Initially patients attend a pharmacy daily for their methadone dose, and once stabilised are able to pick up multiple days’ worth at once, known as “take-aways”. Dr Leslie reports that patients on the methadone program have fewer overdoses and are five times less likely to die compared with illicit opioid users.
And the downsides?
Of course, not all of the results of the program have been positive. A 2003 Cochrane review found that whilst methadone effectively reduces heroin use, it does not result in a statistically significant reduction in criminal activity. Dr Leslie concedes that in his experience it can often be difficult to wean individuals off methadone completely, but notes that there is significant variability between patients.
Dr Leslie reports that “long-term use of methadone can cause pituitary suppression, resulting in osteoporosis, low testosterone in males, and menstrual problems in females”. And It is due to these health risks that some have labelled methadone “liquid handcuffs”, arguing that the medication merely maintains opioid dependence rather than facilitating gradual freedom from the drug.
Methadone carries with it a risk of sedation and overdose in misuse, especially when used in combination with alcohol or benzodiazepines. And despite requiring patients to lock their take-aways in a cupboard, children have tragically died by overdosing on a parent or relative’s methadone. In syrup form, methadone runs the risk of being mistaken for cordial.

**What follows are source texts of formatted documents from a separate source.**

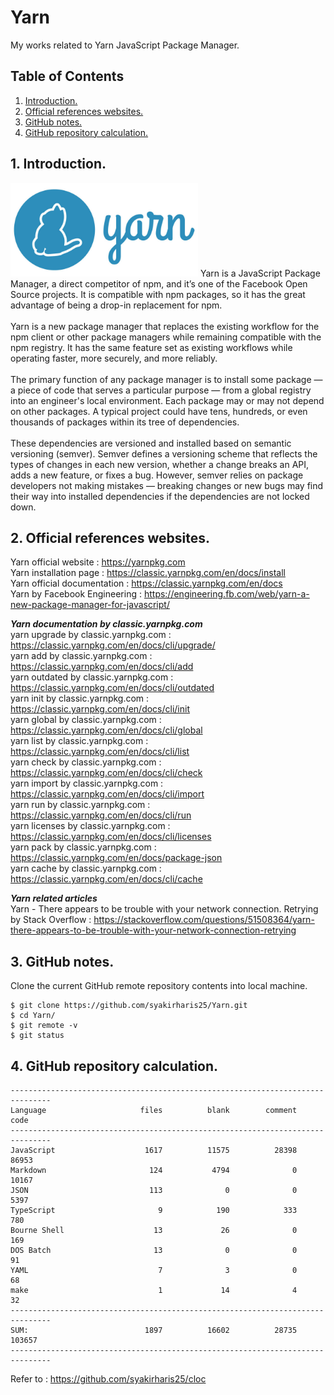 # Yarn
My works related to Yarn JavaScript Package Manager.

## Table of Contents
1. [Introduction.](#introduction)
2. [Official references websites.](#references)
3. [GitHub notes.](#github)
4. [GitHub repository calculation.](#calculation)

<a name="introduction"></a>
## 1. Introduction.
<img src="yarn.jpg" height="150"> 
Yarn is a JavaScript Package Manager, a direct competitor of npm, and it’s one of the Facebook Open Source projects. It is compatible with npm packages, so it has the great advantage of being a drop-in replacement for npm.
<br /><br />
Yarn is a new package manager that replaces the existing workflow for the npm client or other package managers while remaining compatible with the npm registry. It has the same feature set as existing workflows while operating faster, more securely, and more reliably.
<br /><br />
The primary function of any package manager is to install some package — a piece of code that serves a particular purpose — from a global registry into an engineer's local environment. Each package may or may not depend on other packages. A typical project could have tens, hundreds, or even thousands of packages within its tree of dependencies.
<br /><br />
These dependencies are versioned and installed based on semantic versioning (semver). Semver defines a versioning scheme that reflects the types of changes in each new version, whether a change breaks an API, adds a new feature, or fixes a bug. However, semver relies on package developers not making mistakes — breaking changes or new bugs may find their way into installed dependencies if the dependencies are not locked down.

<a name="references"></a>
## 2. Official references websites. <br />
Yarn official website : https://yarnpkg.com <br />
Yarn installation page : https://classic.yarnpkg.com/en/docs/install <br />
Yarn official documentation : https://classic.yarnpkg.com/en/docs <br />
Yarn by Facebook Engineering : https://engineering.fb.com/web/yarn-a-new-package-manager-for-javascript/ <br />

**_Yarn documentation by classic.yarnpkg.com_** <br />
yarn upgrade by classic.yarnpkg.com : https://classic.yarnpkg.com/en/docs/cli/upgrade/ <br />
yarn add by classic.yarnpkg.com :  https://classic.yarnpkg.com/en/docs/cli/add <br />
yarn outdated by classic.yarnpkg.com : https://classic.yarnpkg.com/en/docs/cli/outdated <br />
yarn init by classic.yarnpkg.com : https://classic.yarnpkg.com/en/docs/cli/init <br />
yarn global by classic.yarnpkg.com : https://classic.yarnpkg.com/en/docs/cli/global <br />
yarn list by classic.yarnpkg.com : https://classic.yarnpkg.com/en/docs/cli/list <br />
yarn check by classic.yarnpkg.com : https://classic.yarnpkg.com/en/docs/cli/check <br />
yarn import by classic.yarnpkg.com : https://classic.yarnpkg.com/en/docs/cli/import <br />
yarn run by classic.yarnpkg.com : https://classic.yarnpkg.com/en/docs/cli/run <br />
yarn licenses by classic.yarnpkg.com : https://classic.yarnpkg.com/en/docs/cli/licenses <br />
yarn pack by classic.yarnpkg.com : https://classic.yarnpkg.com/en/docs/package-json <br />
yarn cache by classic.yarnpkg.com : https://classic.yarnpkg.com/en/docs/cli/cache <br />

**_Yarn related articles_** <br />
Yarn - There appears to be trouble with your network connection. Retrying by Stack Overflow : https://stackoverflow.com/questions/51508364/yarn-there-appears-to-be-trouble-with-your-network-connection-retrying <br />

<a name="github"></a>
## 3. GitHub notes.
Clone the current GitHub remote repository contents into local machine.
```
$ git clone https://github.com/syakirharis25/Yarn.git
$ cd Yarn/
$ git remote -v
$ git status
```

<a name="calculation"></a>
## 4. GitHub repository calculation.
```
-------------------------------------------------------------------------------
Language                     files          blank        comment           code
-------------------------------------------------------------------------------
JavaScript                    1617          11575          28398          86953
Markdown                       124           4794              0          10167
JSON                           113              0              0           5397
TypeScript                       9            190            333            780
Bourne Shell                    13             26              0            169
DOS Batch                       13              0              0             91
YAML                             7              3              0             68
make                             1             14              4             32
-------------------------------------------------------------------------------
SUM:                          1897          16602          28735         103657
-------------------------------------------------------------------------------
```
Refer to : https://github.com/syakirharis25/cloc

Additionally, social stigma continues to act as a barrier for adoption of the methadone program for both doctors and patients. A 2010 Australian Family Physician article reflected that GPs might be hesitant in treating patients with opioid dependence, feeling they lack specialist support and preoccupied with “concern about ‘that sort of patient’ in their clinic”.
How might treatment for addiction be further improved?
In Dr Leslie’s experience, “some patients do not do well on methadone”. As a means of improving the outcomes of the methadone program, he suggests safe injecting clinics could be a viable second line for treatment-resistant patients. In line with this, a meta-analysis published in the British Journal of Psychiatry found that patients treated with supervised injectable heroin had significantly lower rates of concurrent ‘street’ heroin use than individuals allocated to the control group (mostly receiving methadone maintenance treatment).
A safe injecting clinic in North Richmond has been proposed by the Victorian government, but we are yet to hear whether it will go ahead.
With an increasing dependence on opium-derived prescription medications, and growing enthusiasm for social solutions over punitive measures, the methadone program stands as a successful but less than perfect response. Whilst public concerns remain, perhaps a greater openness to new policy options may promise additional improvements to patient outcomes.
The views and opinions expressed in this article are those of the author and do not necessarily represent those of the Doctus Project.